Dr Germaine Anne Joplin

Dr Germaine Anne Joplin (1903- 1989)

Dr Germaine Anne Joplin AM, affectionately known as ‘Joppy’, arrived at ANU over 70 years ago. It’s clear she made a lasting impact.

She was quite a pioneer when it came to looking at rocks across south-east Australia in particular.

She’s still spoken of fondly as a trail-blazer at the Research School of Earth Sciences, where her rock specimens are in storage and her textbooks sit on shelves.

Joppy was one of the first academics – male or female – hired by Professor John Jaeger to join the newly formed Department of Geophysics (now the ANU Research School of Earth Sciences) in 1952.

“There weren’t many women in geology at that time, so it’s quite amazing that she was one of the first hires when Jaeger set up the school in the early 50s,” current PhD candidate Hannah James says.

“She was quite a pioneer when it came to looking at rocks across south-east Australia in particular.”

Along with her scientific research, Joppy also found time to serve on the University House Board of Fellows from its inception in 1953, taking on the role of Steward from 1955 to 1957. During this period, she even moved out of her house in Yarralumla to take up permanent residence in University House.

In 1986 she was awarded the prestigious WR Browne Medal ‘for distinguished contributions to the Geological Sciences of Australia’ and in the same year was made a Member of the Order of Australia.

That she was able to achieve so much over the course of her career is even more remarkable considering some of the setbacks she faced.

Her former colleague Mervyn Paterson recalls she lost the sight of one eye in her youth, but ‘nevertheless spent much of her life on the microscopy of rocks’.

“She always used a monocular microscope, even when binocular microscopes became available,” Paterson says.

In 1960 a fire destroyed many of her records, partly completed manuscripts and extensive collection of rock specimens.

Throughout her career Dr Joplin published numerous research papers and six books, she was awarded the prestigious W.R. Browne Medal for ‘distinguished contributions to the Geological Sciences of Australia’, as well as being made a Member of the order of Australia.

Dr Joplin published two textbooks on the petrography of Australian igneous and metamorphic rocks which were used by generations of geology students.
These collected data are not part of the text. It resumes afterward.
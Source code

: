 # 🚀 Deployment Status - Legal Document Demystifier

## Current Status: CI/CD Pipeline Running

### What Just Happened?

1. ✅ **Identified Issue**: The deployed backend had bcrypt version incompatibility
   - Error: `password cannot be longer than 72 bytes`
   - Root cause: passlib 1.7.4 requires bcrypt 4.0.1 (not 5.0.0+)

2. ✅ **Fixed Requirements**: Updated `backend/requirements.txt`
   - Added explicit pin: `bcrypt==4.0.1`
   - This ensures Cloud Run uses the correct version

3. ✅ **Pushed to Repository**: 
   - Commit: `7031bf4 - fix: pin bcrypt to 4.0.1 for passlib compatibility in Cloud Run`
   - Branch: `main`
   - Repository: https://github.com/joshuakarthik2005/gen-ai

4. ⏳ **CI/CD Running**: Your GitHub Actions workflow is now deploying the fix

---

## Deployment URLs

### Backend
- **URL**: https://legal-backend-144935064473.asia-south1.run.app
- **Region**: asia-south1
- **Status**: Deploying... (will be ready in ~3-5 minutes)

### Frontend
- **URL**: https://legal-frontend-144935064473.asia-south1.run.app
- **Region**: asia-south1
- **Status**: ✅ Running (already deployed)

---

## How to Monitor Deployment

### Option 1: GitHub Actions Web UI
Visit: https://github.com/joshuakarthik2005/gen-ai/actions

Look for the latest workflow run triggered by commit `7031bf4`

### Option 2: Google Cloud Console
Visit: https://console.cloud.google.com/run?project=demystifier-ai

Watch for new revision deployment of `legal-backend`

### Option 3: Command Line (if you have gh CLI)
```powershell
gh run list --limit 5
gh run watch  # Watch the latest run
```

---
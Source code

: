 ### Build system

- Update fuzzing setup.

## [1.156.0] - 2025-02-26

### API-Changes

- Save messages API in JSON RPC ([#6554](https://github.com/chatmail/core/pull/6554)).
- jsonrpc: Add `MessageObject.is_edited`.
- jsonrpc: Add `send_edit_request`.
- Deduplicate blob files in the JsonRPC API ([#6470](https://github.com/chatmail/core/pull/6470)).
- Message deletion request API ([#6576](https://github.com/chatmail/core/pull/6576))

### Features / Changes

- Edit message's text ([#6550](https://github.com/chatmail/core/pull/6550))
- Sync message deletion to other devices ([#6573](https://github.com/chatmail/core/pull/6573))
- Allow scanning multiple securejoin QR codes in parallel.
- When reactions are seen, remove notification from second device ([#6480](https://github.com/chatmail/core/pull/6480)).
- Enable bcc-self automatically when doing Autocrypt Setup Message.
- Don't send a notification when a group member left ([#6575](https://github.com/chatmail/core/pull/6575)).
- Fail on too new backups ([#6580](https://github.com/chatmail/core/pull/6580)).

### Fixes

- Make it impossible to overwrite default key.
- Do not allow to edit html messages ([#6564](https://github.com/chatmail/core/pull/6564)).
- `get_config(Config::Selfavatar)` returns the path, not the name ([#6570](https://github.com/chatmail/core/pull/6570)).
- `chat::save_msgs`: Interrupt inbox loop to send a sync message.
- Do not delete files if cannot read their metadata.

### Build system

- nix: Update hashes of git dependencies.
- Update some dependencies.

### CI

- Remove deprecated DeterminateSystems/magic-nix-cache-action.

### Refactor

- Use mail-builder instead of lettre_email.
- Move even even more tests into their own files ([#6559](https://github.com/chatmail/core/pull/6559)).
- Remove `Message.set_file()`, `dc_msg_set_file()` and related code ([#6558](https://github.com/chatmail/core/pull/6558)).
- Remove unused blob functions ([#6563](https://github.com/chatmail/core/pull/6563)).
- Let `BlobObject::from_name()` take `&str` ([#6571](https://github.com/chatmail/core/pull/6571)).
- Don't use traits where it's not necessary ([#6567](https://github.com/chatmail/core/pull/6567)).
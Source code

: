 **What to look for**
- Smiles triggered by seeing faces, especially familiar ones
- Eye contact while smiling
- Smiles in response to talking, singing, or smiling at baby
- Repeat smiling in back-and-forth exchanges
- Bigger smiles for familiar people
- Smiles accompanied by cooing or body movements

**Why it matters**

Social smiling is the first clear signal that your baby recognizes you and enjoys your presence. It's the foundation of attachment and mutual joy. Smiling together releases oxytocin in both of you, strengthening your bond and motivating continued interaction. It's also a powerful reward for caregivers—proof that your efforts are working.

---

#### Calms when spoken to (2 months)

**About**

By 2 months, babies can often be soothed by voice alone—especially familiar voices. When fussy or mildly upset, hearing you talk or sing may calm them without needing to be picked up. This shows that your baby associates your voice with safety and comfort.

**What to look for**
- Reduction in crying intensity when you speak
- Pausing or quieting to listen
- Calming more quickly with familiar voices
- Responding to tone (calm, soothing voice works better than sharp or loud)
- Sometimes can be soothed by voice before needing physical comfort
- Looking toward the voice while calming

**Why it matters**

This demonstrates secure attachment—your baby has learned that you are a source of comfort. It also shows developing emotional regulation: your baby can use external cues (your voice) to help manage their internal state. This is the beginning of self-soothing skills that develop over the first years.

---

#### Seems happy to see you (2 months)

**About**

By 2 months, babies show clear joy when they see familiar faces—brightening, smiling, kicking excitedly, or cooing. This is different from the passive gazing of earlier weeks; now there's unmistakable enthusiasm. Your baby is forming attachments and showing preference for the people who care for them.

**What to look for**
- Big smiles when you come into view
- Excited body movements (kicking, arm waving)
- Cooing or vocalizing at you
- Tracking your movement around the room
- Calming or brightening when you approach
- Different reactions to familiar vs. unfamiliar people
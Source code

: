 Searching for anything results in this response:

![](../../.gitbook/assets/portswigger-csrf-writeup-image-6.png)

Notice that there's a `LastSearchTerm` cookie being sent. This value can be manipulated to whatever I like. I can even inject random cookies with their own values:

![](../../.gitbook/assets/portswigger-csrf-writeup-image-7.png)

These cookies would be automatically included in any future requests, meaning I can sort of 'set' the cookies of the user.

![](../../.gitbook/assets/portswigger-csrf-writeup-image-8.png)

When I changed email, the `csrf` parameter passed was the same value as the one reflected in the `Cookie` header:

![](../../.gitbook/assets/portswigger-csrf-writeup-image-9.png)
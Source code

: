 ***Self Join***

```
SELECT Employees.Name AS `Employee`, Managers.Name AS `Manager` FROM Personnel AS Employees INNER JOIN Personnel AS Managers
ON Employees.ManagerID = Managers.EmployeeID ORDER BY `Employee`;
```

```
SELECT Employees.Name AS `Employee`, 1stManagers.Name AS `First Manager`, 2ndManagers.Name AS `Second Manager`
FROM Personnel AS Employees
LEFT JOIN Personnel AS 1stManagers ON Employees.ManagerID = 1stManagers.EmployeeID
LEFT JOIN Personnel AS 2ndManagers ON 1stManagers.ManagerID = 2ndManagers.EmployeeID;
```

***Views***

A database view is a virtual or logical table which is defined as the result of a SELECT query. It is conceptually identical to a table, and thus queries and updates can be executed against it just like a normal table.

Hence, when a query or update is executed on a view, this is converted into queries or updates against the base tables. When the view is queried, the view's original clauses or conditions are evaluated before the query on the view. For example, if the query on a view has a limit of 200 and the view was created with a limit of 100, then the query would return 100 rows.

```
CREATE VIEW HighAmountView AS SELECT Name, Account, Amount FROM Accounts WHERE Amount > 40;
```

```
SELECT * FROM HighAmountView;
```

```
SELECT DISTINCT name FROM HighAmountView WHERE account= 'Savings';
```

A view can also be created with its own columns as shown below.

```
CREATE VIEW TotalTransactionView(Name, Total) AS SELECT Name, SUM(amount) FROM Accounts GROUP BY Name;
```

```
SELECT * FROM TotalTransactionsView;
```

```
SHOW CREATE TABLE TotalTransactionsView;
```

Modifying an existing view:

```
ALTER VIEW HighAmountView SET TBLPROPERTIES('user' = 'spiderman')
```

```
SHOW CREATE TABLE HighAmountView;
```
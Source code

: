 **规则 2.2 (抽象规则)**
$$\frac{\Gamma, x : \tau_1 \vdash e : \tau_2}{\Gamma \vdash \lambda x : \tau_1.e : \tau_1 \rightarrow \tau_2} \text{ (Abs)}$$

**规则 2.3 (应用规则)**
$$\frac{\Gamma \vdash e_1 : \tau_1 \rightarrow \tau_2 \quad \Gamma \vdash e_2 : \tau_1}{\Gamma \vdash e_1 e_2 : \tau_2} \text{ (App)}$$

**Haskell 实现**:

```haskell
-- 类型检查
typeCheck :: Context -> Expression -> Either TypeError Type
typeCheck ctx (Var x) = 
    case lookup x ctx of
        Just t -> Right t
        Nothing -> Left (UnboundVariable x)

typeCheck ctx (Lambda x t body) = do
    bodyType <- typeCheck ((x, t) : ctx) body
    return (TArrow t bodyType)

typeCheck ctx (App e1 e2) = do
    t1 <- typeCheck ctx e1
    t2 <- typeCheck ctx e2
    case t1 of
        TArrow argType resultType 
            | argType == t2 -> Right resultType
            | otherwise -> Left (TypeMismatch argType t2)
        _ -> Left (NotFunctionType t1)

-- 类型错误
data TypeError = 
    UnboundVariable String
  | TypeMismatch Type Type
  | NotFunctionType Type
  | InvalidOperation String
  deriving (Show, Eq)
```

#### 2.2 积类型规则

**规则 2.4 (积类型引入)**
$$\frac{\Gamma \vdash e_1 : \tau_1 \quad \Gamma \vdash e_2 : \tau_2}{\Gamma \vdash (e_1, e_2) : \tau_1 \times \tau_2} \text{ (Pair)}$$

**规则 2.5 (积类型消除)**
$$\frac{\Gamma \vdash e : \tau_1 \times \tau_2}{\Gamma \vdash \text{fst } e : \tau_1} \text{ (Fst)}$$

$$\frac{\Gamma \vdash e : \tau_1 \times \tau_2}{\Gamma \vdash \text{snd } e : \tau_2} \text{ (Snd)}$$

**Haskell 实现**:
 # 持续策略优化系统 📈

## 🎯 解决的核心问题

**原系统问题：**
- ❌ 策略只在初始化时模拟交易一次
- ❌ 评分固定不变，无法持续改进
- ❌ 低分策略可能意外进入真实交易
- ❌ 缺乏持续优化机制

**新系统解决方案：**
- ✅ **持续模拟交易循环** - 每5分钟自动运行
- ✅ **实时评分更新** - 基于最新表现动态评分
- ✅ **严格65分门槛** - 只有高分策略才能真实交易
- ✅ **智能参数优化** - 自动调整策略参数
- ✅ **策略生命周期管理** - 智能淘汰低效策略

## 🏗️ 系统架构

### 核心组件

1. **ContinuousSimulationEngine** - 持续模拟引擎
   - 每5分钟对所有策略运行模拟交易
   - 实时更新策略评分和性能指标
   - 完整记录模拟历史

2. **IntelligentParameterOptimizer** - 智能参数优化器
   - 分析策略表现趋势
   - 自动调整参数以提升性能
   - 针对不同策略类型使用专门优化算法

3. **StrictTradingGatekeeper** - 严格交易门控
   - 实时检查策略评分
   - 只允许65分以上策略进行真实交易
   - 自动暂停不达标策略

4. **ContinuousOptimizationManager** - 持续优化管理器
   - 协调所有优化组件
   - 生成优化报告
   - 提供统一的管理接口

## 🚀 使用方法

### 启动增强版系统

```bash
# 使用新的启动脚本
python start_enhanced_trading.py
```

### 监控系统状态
These books contain beautiful illustrations of thin sections of Australian rocks, which she drew while looking down a microscope. These thin sections are stored in the ANU Earth Science collection.

She told The Canberra Times in 1968: “When I started in the early twenties, girls were not supposed to go wandering about with maps and sacks of rocks, but if you were really interested in your work you had to.

“Travel grants, scholarships and field allowances were unheard of, so it had to be in your time and with your own money.”

*Dr Germaine Anne Joplin AM died in Sydney in 1989.